• _Goal of the exercise_: Scan the records and identify every line in which the string "begin" occurs, then return those lines.

Data excerpts:
--- START ---
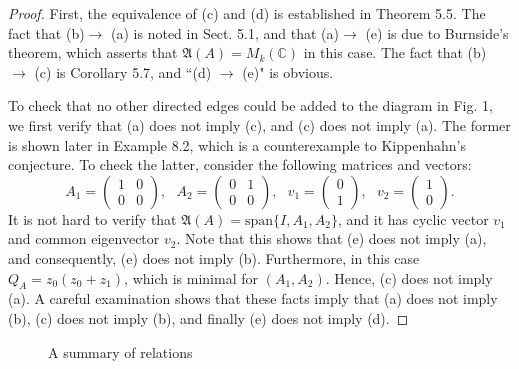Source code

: \documentclass[draft, 12pt, reqno]{amsart}
\newcommand{\C}{{\mathbb C}}
\numberwithin{equation}{section}
\theoremstyle{plain}
\begin{document}
\begin{proof}
First, the equivalence of (c) and (d) is established in Theorem 5.5. The fact that (b)$\to$ (a) is noted in Sect. 5.1, and that (a)$\to$ (e) is due to Burnside's theorem, which asserts that $\mathfrak{A}(A)=M_k(\C)$ in this case. The fact that (b) $\to$ (c) is Corollary 5.7, and ``(d) $\to$ (e)" is obvious.

To check that no other directed edges could be added to the diagram in Fig. 1, we first verify that (a) does not imply (c), and (c) does not imply (a). The former is shown later in Example 8.2, which is a counterexample to Kippenhahn's conjecture. To check the latter, consider the following matrices and vectors:
\[A_1=\begin{pmatrix} 1 & 0 \\ 0 & 0 \end{pmatrix},\ \ \ A_2=\begin{pmatrix} 0 & 1\\ 0 & 0 \end{pmatrix}, \ \ \ v_1=\begin{pmatrix} 0 \\ 1 \end{pmatrix},\ \ \ v_2=\begin{pmatrix} 1 \\ 0 \end{pmatrix}.\] It is not hard to verify that $\mathfrak{A}(A)=\text{span}\{I, A_1, A_2\}$, and it has cyclic vector $v_1$ and common eigenvector $v_2$. Note that this shows that (e) does not imply (a), and consequently, (e) does not imply (b). Furthermore, in this case $Q_A=z_0(z_0+z_1)$, which is minimal for $(A_1, A_2)$. Hence, (c) does not imply (a). A careful examination shows that these facts imply that (a) does not imply (b), (c) does not imply (b), and finally (e) does not imply (d).

\end{proof}

\begin{figure}[htbp]
    \centering
    \caption{A summary of relations}
\end{figure}
\end{document}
--- END ---
• _Task output_:
\begin{document}
\begin{proof}
\[A_1=\begin{pmatrix} 1 & 0 \\ 0 & 0 \end{pmatrix},\ \ \ A_2=\begin{pmatrix} 0 & 1\\ 0 & 0 \end{pmatrix}, \ \ \ v_1=\begin{pmatrix} 0 \\ 1 \end{pmatrix},\ \ \ v_2=\begin{pmatrix} 1 \\ 0 \end{pmatrix}.\] It is not hard to verify that $\mathfrak{A}(A)=\text{span}\{I, A_1, A_2\}$, and it has cyclic vector $v_1$ and common eigenvector $v_2$. Note that this shows that (e) does not imply (a), and consequently, (e) does not imply (b). Furthermore, in this case $Q_A=z_0(z_0+z_1)$, which is minimal for $(A_1, A_2)$. Hence, (c) does not imply (a). A careful examination shows that these facts imply that (a) does not imply (b), (c) does not imply (b), and finally (e) does not imply (d).
\begin{figure}[htbp]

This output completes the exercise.